From early in their evolution, generative AIs have allowed for a combination of text and/or image prompting, usually along with the ability to “weight” the relative influence of the text versus the uploaded image(s). For increased precision/granularity, it’s also possible to assign different weights to different words in your text prompts, as well as to choose between multiple types of data that can be extracted from existing images. Earlier this month, Midjourney announced a new “character reference” feature, implemented as a third option to specify how an image prompt will influence a new image generation (in addition to the existing “style reference” and “image reference” options, which I’m not going to get into any deeper here, so if you want more background on what those are / how those work, try this).

This is deservedly big news for those of us who care at all about this shit, as Midjourney is arguably the most consistent engine out there in terms of generating high quality, photorealistic output. However, in my limited experimentation with character references thus far, it seems like yet another claim that is not quite true, at least not for the characters I’ve been trying to reproduce.

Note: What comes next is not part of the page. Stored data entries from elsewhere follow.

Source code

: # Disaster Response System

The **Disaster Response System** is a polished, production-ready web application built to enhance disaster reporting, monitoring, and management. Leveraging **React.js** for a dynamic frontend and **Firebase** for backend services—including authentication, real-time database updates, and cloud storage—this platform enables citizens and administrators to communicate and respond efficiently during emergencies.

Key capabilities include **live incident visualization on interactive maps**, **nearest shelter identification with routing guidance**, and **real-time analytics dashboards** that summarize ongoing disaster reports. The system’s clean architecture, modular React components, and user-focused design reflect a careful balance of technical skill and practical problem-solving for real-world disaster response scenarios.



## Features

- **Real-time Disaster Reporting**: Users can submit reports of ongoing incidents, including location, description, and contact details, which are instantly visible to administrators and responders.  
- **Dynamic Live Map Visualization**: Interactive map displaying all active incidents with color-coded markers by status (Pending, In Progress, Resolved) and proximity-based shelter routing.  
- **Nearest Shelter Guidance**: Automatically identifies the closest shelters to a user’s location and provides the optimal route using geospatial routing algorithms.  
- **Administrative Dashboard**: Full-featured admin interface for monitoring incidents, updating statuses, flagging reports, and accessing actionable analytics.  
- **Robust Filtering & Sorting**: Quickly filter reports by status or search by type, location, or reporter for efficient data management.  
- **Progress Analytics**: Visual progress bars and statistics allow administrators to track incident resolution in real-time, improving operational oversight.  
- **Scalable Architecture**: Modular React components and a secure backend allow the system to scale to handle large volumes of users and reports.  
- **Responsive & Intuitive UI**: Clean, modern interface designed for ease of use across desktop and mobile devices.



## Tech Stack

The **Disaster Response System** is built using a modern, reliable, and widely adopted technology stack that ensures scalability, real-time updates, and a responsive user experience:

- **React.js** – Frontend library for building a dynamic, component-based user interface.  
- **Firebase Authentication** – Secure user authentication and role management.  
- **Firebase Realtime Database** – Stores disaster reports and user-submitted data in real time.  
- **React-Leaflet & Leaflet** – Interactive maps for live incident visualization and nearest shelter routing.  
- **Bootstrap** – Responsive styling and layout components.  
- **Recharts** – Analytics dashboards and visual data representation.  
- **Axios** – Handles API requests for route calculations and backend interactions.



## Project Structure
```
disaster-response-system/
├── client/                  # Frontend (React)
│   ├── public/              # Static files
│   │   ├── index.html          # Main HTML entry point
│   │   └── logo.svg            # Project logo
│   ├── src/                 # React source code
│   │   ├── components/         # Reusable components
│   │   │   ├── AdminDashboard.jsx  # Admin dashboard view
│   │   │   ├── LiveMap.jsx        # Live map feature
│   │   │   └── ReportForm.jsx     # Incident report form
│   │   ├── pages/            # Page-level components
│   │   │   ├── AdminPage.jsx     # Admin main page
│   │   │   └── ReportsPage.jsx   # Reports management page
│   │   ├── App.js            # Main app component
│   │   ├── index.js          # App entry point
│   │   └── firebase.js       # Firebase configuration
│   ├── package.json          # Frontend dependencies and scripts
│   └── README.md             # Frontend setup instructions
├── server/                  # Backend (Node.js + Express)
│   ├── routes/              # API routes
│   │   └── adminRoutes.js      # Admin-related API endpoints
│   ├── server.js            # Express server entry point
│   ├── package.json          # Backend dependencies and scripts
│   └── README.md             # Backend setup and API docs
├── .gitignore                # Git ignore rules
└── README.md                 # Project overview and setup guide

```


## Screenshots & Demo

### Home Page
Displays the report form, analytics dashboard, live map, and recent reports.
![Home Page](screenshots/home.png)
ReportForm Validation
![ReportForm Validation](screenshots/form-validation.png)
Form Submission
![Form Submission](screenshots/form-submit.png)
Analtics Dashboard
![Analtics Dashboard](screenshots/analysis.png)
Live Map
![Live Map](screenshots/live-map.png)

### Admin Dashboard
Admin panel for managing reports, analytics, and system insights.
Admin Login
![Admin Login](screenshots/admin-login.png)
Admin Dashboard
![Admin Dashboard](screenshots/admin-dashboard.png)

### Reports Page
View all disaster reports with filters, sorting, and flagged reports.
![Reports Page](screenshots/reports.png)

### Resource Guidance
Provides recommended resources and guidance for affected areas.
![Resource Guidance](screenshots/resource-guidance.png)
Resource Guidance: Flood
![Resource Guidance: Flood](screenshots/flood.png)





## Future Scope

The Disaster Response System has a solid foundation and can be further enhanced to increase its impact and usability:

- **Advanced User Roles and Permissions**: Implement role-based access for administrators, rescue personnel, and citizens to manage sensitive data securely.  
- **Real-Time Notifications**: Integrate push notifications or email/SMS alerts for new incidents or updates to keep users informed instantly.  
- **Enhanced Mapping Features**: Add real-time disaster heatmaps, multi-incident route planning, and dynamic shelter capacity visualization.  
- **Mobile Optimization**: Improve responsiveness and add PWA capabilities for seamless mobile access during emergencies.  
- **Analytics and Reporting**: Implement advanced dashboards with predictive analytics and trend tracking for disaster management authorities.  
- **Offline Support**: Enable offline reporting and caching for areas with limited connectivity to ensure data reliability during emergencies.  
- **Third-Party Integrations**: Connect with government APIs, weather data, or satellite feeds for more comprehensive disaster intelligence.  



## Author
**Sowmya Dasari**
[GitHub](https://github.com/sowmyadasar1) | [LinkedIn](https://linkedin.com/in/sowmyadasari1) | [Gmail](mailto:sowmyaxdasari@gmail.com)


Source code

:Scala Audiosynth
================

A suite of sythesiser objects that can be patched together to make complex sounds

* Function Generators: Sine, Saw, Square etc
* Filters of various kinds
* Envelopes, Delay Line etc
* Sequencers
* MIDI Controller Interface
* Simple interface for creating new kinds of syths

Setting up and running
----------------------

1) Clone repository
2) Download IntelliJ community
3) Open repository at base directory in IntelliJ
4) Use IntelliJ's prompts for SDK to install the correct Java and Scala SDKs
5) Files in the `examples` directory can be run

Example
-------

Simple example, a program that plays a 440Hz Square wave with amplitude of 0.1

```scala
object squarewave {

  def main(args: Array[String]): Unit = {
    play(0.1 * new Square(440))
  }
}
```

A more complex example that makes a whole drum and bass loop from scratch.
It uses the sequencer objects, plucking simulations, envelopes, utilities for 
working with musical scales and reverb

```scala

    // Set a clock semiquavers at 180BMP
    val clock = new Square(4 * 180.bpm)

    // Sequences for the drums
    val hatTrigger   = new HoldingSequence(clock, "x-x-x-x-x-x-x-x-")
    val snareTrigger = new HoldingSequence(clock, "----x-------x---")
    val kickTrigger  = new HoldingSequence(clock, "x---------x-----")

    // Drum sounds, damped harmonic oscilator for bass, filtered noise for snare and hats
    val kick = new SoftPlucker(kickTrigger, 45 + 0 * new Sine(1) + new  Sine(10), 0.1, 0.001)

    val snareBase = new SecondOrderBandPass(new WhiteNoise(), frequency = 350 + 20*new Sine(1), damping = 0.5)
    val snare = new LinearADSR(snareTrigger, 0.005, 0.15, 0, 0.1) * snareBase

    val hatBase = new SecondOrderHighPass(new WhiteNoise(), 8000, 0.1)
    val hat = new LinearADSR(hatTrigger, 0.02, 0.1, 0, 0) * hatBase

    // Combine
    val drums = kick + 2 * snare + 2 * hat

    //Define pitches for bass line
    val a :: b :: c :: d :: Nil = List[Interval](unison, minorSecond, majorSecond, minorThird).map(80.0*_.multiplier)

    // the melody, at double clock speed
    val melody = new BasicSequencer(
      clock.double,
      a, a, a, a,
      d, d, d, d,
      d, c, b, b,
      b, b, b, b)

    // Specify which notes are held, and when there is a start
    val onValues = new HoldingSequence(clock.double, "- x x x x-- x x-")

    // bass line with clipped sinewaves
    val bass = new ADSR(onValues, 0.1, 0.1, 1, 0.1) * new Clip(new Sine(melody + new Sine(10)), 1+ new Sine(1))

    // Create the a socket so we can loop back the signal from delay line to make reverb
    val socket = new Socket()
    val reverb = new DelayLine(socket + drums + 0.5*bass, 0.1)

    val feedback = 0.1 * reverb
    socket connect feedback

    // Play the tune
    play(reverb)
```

Admittedly, these are my first impressions, after only a short period of initial experimentation. And I suspect that my obsession with photorealistic results may be a significant part of the problem. Perhaps if I stylized my characters in a more fantastical, illustrative, or comic book manner, I might not be so consistently disappointed in the results. But I’ve also tried the same thing in another service, Rendernet, which did a better job than Midjourney on some characters and a worse job on others, despite both working with the same reference images…

The issue remains: sure, the new faces commonly look CLOSE to the original, often close enough to seem related to the original character, but the vast majority of them still don’t look enough like the same person for my satisfaction, even taking possible differences in makeup and lighting into account. And since no one generally even understands what the hell I’m talking about when I start to complain about this stuff offline, I figured it might help to throw some example images up here for other people to review, if only to confirm the assessments I’ve already made.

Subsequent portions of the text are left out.